By Marcus Bensasson and Christos Ziotis
(Bloomberg) -- Greek Prime Minister Alexis Tsipras said European leaders don't have the nerve to throw his country out of the euro, striking a defiant tone just hours after imposing capital controls on a country in economic freefall.
As Greeks come to terms with a new reality that's trapped their money inside the country's banks, 12,000 people gathered in the central Syntagma Square with banners that read "Our lives do not belong to the creditors." Tsipras, who passed by them en route to a televised interview, said the cost to the 19-nation bloc of Greece leaving would be "enormous."
After blindsiding negotiators with the announcement of a July 5 referendum on the European Union's aid proposal, Tsipras has plunged Greece into political uncertainty and economic turmoil with a series of emergency steps to prevent Greece's financial system from unraveling.
"The referendum will give us a stronger negotiating position when the talks resume," he said on Twitter. "The higher the participation & numbers of people voting ''NO'' the stronger our position will be."

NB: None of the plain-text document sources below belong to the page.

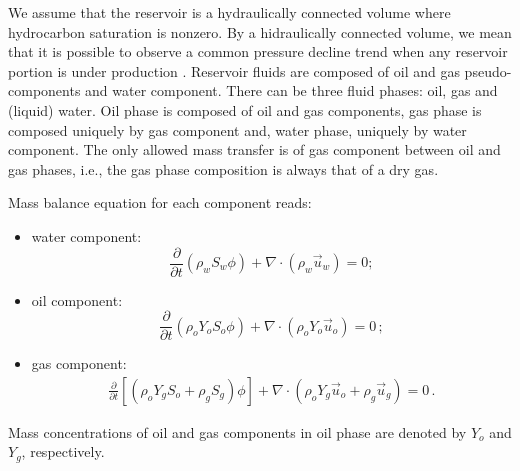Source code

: \documentclass[authoryear,preprint,review,11pt]{elsarticle}
\begin{document}

We assume that the reservoir is a hydraulically connected volume where hydrocarbon saturation is nonzero. By a hidraulically connected volume, we mean that it is possible to observe a common pressure decline trend when any reservoir portion is under production \citep{dakepractice}. Reservoir fluids are composed of oil and gas pseudo-components and water component. There can be three fluid phases: oil, gas and (liquid) water. Oil phase is composed of oil and gas components, gas phase is composed uniquely by gas component and, water phase, uniquely by water component. The only allowed mass transfer is of gas component between oil and gas phases, i.e., the gas phase composition is always that of a dry gas.


Mass balance equation for each component reads:

\begin{itemize}
\item water component:
\begin{equation}\label{eq: Sw1}
\frac{\partial}{\partial t} \left( \rho_w S_w \phi \right) +\nabla \cdot \left( \rho_w \vec{u}_w \right) = 0 ;
\end{equation}

\item oil component:
\begin{equation}\label{eq: So1}
\frac{\partial}{\partial t}\left( \rho_o Y_o S_o \phi \right) + \nabla \cdot \left( \rho_o Y_o \vec{u}_o \right) = 0 \, ;
\end{equation}

\item gas component:
\begin{equation}\label{eq: Sg1}
\begin{split}
\frac{\partial}{\partial t} \left[\left( \rho_o Y_g S_o + \rho_g S_g\right)\phi \right] + \nabla  \cdot \left( \rho_o Y_g \vec{u}_o + \rho_g \vec{u}_g\right) = 0\, .
\end{split}
\end{equation}
\end{itemize}
Mass concentrations of oil and gas components in oil phase are denoted by $Y_o$ and $Y_g$, respectively. 
\end{document}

With Greece in lockdown mode and banks closed, Tsipras blamed everyone but his government for bringing the country to the brink of financial paralysis.
On Monday, European equities sank, with the Stoxx Europe
600 Index down 4.2 percent while bond yields jumped in Italy, Spain and Portugal.
"The institutions were not interested in finding common ground, but rather to impose extreme measures," Tsipras said on this Twitter account, citing passages from his television interview with ERT TV.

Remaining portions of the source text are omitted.